A half sinusoidal wave excitation with amplitude of 25 deg and frequency of 0.4 Hz was employed to drive the robot when the number of middle part modules was 1. The tracking response and error are plotted in Figure 10. Portion C in Figure 10a represents the initial operation phase of the robot. At this phase, the joint suddenly accelerated from the static state, which caused a large tracking error due to the inertial force and reducer backlash. Portion D is the error fluctuation caused by the continuous disturbance of the hanging plate weight.

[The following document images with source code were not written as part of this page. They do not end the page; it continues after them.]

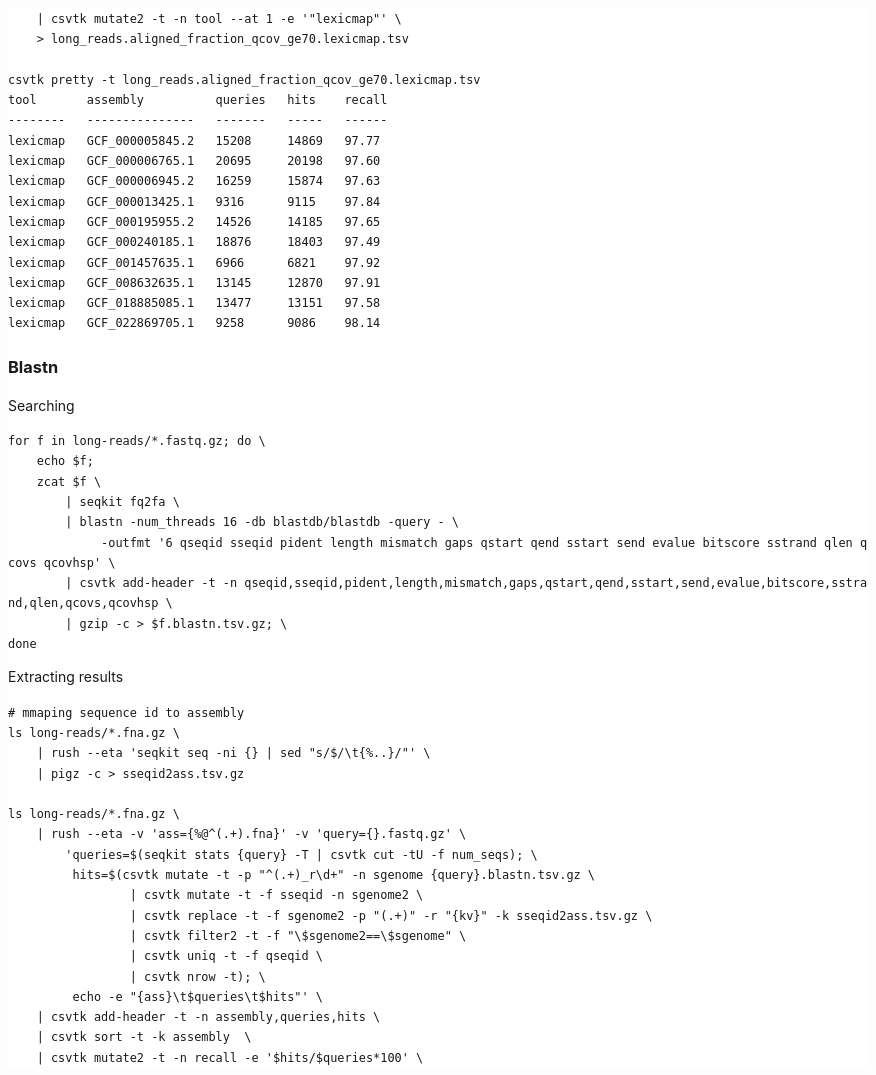         | csvtk mutate2 -t -n tool --at 1 -e '"lexicmap"' \
        > long_reads.aligned_fraction_qcov_ge70.lexicmap.tsv

    csvtk pretty -t long_reads.aligned_fraction_qcov_ge70.lexicmap.tsv
    tool       assembly          queries   hits    recall
    --------   ---------------   -------   -----   ------
    lexicmap   GCF_000005845.2   15208     14869   97.77
    lexicmap   GCF_000006765.1   20695     20198   97.60
    lexicmap   GCF_000006945.2   16259     15874   97.63
    lexicmap   GCF_000013425.1   9316      9115    97.84
    lexicmap   GCF_000195955.2   14526     14185   97.65
    lexicmap   GCF_000240185.1   18876     18403   97.49
    lexicmap   GCF_001457635.1   6966      6821    97.92
    lexicmap   GCF_008632635.1   13145     12870   97.91
    lexicmap   GCF_018885085.1   13477     13151   97.58
    lexicmap   GCF_022869705.1   9258      9086    98.14

### Blastn

Searching

    for f in long-reads/*.fastq.gz; do \
        echo $f;
        zcat $f \
            | seqkit fq2fa \
            | blastn -num_threads 16 -db blastdb/blastdb -query - \
                 -outfmt '6 qseqid sseqid pident length mismatch gaps qstart qend sstart send evalue bitscore sstrand qlen qcovs qcovhsp' \
            | csvtk add-header -t -n qseqid,sseqid,pident,length,mismatch,gaps,qstart,qend,sstart,send,evalue,bitscore,sstrand,qlen,qcovs,qcovhsp \
            | gzip -c > $f.blastn.tsv.gz; \
    done

Extracting results

    # mmaping sequence id to assembly
    ls long-reads/*.fna.gz \
        | rush --eta 'seqkit seq -ni {} | sed "s/$/\t{%..}/"' \
        | pigz -c > sseqid2ass.tsv.gz

    ls long-reads/*.fna.gz \
        | rush --eta -v 'ass={%@^(.+).fna}' -v 'query={}.fastq.gz' \
            'queries=$(seqkit stats {query} -T | csvtk cut -tU -f num_seqs); \
             hits=$(csvtk mutate -t -p "^(.+)_r\d+" -n sgenome {query}.blastn.tsv.gz \
                     | csvtk mutate -t -f sseqid -n sgenome2 \
                     | csvtk replace -t -f sgenome2 -p "(.+)" -r "{kv}" -k sseqid2ass.tsv.gz \
                     | csvtk filter2 -t -f "\$sgenome2==\$sgenome" \
                     | csvtk uniq -t -f qseqid \
                     | csvtk nrow -t); \
             echo -e "{ass}\t$queries\t$hits"' \
        | csvtk add-header -t -n assembly,queries,hits \
        | csvtk sort -t -k assembly  \
        | csvtk mutate2 -t -n recall -e '$hits/$queries*100' \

Figure 10c,d are the enlarged views of portion C and portion D, respectively, and it can be seen that the pre-filter AFE PID controller had a faster stability speed and a smaller tracking error than the classical PID controller. Figure 10b shows the trajectory tracking error, the maximum error of pre-filter AFE PID controller was 0.547, while that of classical PID controller was 0.625. In addition, the classical PID controller was seriously affected by the continuous disturbance of the hanging plate weight, and obvious error fluctuations occurred many times in the whole operation process, while the pre-filter AFE PID controller was more robust. The results were the same as the previous experiment, and showed that the Pre-Filter AFE PID controller had a better ability to suppress the disturbance than the classical PID controller.

6. Conclusions

In this work, we designed a reconfigurable SCARA robot with extensible physical space. Through the extensible component composed of cable and the middle part module, the reconfigurable SCARA robot can be easily interchanged into three models, which makes it possible to configure robots in real time and save customers a great deal of cost and time. It shows broad application prospects in fields where robots are frequently replaced, such as, product packaging and product loading and unloading. We firstly integrated the reconfigurable design into the SCARA robot, and users can choose the number of modules to obtain a variety of physical spaces. Then, in consideration of structural failure due to vibration, a multi-objective optimization method based on the finite element method was used to optimize the bolt connectors between the modules. It can be seen that the maximum deformation L was reduced by 67.23%, and the first-order natural frequency was increased by 8.4%. The improvement is relatively obvious. Subsequently, a new pre-filter AFE control strategy was integrated into the series PID controller to effectively suppress the disturbance and improve the tracking performance. The experiment results show that the reconfigurable SCARA robot still has strong stability under the continuous disturbance of a 2 kg hanging plate weight. In addition, compared with the classical PID controller, the pre-filter AFE PID controller has a better ability to suppress the disturbance. However, the backlash of the reducer from the experimental prototype is too large, which will cause large tracking errors. In future, high precision reducers and novel optimization methods will be taken into production to guarantee its accuracy and stability.